The reader will observe that I have said that leaf disease may be reduced within practically speaking harmless limits if the coffee is judiciously shaded with good caste shade trees, and I would call particular attention to the term good caste trees, because bad caste shade trees will not control leaf disease. On the contrary, Mr. Graham Anderson informs me that he has seen worse leaf disease under a dense covering of bad shade trees than he has in the open, and he also informs me that, though shade is the backbone of our success in Mysore, he has had more misfortune from all causes when his estate was under the heavy shade of bad caste trees than he has ever had since, though many places are not yet properly covered with the good kind of shade trees which he had planted to take the place of the bad ones he had removed. I am much indebted to Mr. Graham Anderson for information on the subject of leaf disease, and he has been kind enough to enumerate the following conditions under which leaf disease is liable to occur in the cases of good soils under good shade:
"In the case of good soils under good shade trees," writes Mr.
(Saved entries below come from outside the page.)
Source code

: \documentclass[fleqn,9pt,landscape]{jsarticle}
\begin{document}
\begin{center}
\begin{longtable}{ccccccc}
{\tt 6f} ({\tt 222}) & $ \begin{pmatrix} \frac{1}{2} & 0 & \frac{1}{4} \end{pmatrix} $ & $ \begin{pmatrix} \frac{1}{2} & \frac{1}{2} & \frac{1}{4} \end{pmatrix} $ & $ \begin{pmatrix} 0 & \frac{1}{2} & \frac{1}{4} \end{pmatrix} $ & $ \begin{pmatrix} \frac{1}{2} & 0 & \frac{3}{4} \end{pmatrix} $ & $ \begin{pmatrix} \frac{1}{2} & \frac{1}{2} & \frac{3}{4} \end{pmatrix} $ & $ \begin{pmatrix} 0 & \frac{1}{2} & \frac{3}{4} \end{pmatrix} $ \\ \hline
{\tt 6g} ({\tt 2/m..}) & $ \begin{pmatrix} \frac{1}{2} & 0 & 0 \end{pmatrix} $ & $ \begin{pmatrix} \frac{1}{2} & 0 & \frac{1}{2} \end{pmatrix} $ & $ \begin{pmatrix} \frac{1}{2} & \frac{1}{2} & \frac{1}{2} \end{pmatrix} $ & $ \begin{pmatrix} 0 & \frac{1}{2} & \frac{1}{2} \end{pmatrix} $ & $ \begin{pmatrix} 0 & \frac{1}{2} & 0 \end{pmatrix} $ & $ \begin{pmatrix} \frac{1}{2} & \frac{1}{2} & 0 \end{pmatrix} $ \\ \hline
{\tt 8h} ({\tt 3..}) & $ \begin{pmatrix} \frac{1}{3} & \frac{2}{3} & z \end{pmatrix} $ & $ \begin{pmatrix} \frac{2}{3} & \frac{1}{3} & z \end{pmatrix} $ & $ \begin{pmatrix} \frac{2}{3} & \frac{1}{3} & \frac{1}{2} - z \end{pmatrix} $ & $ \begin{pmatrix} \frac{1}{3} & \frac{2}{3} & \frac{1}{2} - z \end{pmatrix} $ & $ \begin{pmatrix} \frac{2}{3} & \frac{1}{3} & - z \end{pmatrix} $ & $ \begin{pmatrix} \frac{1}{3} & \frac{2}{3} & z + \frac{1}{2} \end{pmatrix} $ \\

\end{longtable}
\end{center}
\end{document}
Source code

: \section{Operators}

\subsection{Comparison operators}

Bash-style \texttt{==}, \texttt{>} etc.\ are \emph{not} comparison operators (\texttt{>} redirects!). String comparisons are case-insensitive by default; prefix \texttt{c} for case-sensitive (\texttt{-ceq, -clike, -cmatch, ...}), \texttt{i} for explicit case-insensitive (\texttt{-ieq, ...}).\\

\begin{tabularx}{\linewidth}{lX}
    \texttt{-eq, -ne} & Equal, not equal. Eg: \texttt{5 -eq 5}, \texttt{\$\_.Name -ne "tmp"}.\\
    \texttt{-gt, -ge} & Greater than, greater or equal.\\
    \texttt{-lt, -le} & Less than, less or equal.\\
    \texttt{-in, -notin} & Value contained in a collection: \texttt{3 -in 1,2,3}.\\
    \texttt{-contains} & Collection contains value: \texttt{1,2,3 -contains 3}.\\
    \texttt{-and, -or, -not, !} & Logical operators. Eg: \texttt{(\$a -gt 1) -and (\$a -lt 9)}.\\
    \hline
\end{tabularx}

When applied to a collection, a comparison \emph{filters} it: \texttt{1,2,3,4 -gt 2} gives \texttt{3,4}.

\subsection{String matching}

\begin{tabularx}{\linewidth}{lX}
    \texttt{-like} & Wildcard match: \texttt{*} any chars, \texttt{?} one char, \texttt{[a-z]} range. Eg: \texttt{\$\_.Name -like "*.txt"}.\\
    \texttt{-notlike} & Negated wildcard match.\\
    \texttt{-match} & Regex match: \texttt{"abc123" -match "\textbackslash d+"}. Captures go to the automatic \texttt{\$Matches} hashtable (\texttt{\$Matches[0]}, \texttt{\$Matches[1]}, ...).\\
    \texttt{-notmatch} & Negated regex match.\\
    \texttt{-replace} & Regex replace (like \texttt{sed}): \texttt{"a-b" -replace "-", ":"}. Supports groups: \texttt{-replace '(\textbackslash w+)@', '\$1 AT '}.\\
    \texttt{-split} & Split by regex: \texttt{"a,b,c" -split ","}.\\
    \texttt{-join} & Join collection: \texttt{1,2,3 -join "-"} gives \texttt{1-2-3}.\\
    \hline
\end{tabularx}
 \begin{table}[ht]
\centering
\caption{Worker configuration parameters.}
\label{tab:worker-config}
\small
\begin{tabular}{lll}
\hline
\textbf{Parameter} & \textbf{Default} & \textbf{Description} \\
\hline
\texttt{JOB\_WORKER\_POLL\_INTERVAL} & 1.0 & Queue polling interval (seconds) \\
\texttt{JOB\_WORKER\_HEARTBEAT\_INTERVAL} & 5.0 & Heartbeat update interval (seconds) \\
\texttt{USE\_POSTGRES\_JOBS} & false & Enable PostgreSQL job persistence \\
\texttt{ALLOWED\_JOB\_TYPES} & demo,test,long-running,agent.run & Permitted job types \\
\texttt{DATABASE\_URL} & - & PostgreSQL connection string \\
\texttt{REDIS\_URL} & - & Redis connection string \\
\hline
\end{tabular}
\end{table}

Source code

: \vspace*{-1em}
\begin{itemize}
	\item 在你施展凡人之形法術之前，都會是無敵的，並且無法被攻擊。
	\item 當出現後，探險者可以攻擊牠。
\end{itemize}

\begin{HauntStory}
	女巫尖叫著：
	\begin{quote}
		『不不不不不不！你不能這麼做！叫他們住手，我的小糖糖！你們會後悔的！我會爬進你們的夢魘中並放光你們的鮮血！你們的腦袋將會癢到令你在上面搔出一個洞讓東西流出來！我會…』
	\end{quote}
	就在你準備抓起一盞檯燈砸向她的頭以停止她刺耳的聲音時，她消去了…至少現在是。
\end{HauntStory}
Graham Anderson, "leaf disease is liable to occur under the following circ.u.mstances, or at the following times:
"1. From the soil being saturated at some critical period of growth, particularly just when secondary growth commences in September.
"2. During the time when the plants are maturing a heavy crop.
"3. After the plants have been exhausted by ripening a heavy crop.
"4. After heavy weeds--particularly if late in the season.
"5. After a heavy digging where roots have been cut.